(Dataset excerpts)

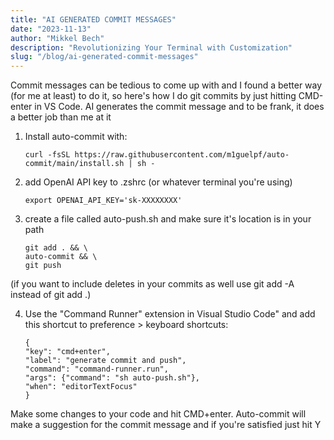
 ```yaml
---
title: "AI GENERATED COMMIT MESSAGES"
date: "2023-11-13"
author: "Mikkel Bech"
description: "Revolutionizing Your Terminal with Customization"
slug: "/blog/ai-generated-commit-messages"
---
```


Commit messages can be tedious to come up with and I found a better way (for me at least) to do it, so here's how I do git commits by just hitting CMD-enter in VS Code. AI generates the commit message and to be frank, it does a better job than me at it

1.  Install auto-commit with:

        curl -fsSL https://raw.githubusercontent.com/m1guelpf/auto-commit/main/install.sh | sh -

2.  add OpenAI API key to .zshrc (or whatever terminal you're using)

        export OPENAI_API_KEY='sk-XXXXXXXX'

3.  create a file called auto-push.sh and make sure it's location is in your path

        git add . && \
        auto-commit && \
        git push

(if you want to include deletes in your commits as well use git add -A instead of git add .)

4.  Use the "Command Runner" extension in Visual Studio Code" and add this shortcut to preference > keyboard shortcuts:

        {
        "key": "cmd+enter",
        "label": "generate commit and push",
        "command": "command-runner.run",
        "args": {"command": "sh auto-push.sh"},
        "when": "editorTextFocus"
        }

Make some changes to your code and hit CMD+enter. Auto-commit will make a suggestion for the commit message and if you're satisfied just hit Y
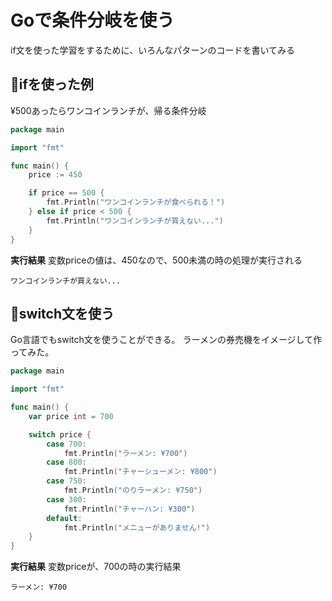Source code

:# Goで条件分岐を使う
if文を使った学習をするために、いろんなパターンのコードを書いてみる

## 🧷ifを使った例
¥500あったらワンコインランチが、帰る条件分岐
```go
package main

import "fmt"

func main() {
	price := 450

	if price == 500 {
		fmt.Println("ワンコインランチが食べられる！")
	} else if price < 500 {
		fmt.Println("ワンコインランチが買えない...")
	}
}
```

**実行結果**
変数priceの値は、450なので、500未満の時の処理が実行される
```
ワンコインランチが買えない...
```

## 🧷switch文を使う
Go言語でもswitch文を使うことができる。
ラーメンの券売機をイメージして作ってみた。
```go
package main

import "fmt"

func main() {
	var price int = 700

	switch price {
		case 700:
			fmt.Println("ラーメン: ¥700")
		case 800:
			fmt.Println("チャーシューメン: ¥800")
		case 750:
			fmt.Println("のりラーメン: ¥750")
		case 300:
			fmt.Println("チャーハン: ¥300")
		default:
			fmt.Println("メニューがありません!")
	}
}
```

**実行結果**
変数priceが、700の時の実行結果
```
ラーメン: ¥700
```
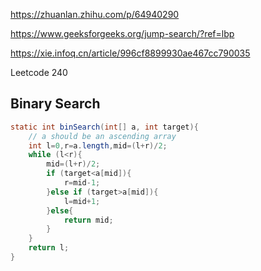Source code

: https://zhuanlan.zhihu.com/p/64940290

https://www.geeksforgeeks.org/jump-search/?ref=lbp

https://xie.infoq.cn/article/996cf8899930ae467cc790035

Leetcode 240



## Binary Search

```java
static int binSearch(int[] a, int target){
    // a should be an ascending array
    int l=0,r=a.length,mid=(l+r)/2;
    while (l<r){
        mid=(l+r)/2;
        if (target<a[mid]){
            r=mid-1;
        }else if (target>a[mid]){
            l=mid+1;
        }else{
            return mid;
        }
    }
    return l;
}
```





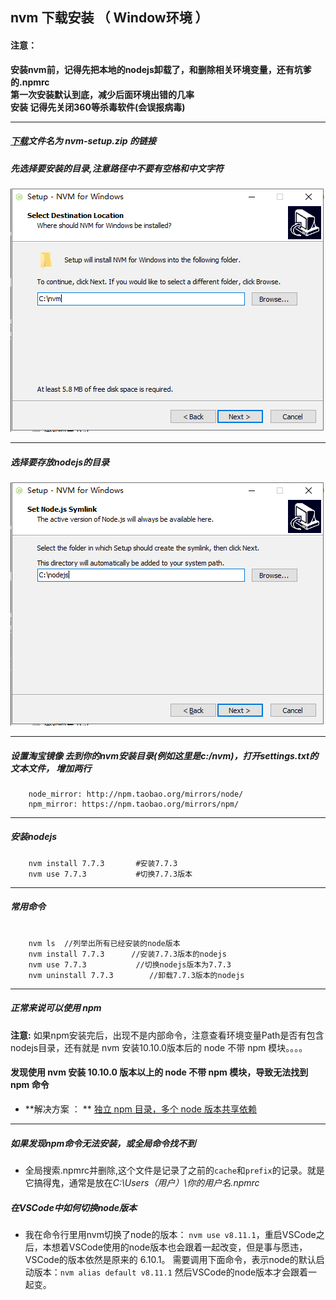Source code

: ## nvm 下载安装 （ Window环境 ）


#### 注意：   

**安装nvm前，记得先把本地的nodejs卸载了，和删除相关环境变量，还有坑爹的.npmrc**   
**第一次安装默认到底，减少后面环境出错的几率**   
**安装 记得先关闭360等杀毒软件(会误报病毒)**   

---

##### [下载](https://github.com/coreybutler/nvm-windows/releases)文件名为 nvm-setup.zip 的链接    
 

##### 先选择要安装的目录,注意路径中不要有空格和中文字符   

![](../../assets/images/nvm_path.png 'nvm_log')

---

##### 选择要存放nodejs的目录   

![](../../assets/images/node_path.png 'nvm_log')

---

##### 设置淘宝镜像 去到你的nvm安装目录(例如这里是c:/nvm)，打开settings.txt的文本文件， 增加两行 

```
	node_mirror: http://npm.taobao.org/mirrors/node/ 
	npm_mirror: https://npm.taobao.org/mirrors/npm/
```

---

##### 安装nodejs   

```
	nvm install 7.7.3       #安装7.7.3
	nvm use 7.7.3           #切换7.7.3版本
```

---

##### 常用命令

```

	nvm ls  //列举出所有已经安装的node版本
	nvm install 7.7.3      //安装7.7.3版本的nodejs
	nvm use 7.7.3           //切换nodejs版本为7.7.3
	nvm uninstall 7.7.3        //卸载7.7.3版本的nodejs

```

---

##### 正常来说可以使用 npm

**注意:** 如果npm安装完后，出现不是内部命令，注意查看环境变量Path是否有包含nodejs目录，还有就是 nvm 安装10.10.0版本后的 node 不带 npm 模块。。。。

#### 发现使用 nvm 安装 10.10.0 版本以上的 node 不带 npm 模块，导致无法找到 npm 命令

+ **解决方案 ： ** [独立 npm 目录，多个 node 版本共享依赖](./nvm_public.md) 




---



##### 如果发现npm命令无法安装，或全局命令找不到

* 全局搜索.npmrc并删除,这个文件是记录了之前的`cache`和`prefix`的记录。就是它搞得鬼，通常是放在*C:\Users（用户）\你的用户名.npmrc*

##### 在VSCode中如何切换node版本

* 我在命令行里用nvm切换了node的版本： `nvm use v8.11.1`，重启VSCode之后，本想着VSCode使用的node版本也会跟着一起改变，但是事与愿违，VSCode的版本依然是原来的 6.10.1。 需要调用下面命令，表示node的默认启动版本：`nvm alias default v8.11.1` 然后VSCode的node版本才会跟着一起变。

(Exercise objective):
Your answer should be all lines from the data that contain "ワンコインランチが買えない".

(Answer to this problem):
		fmt.Println("ワンコインランチが買えない...")
ワンコインランチが買えない...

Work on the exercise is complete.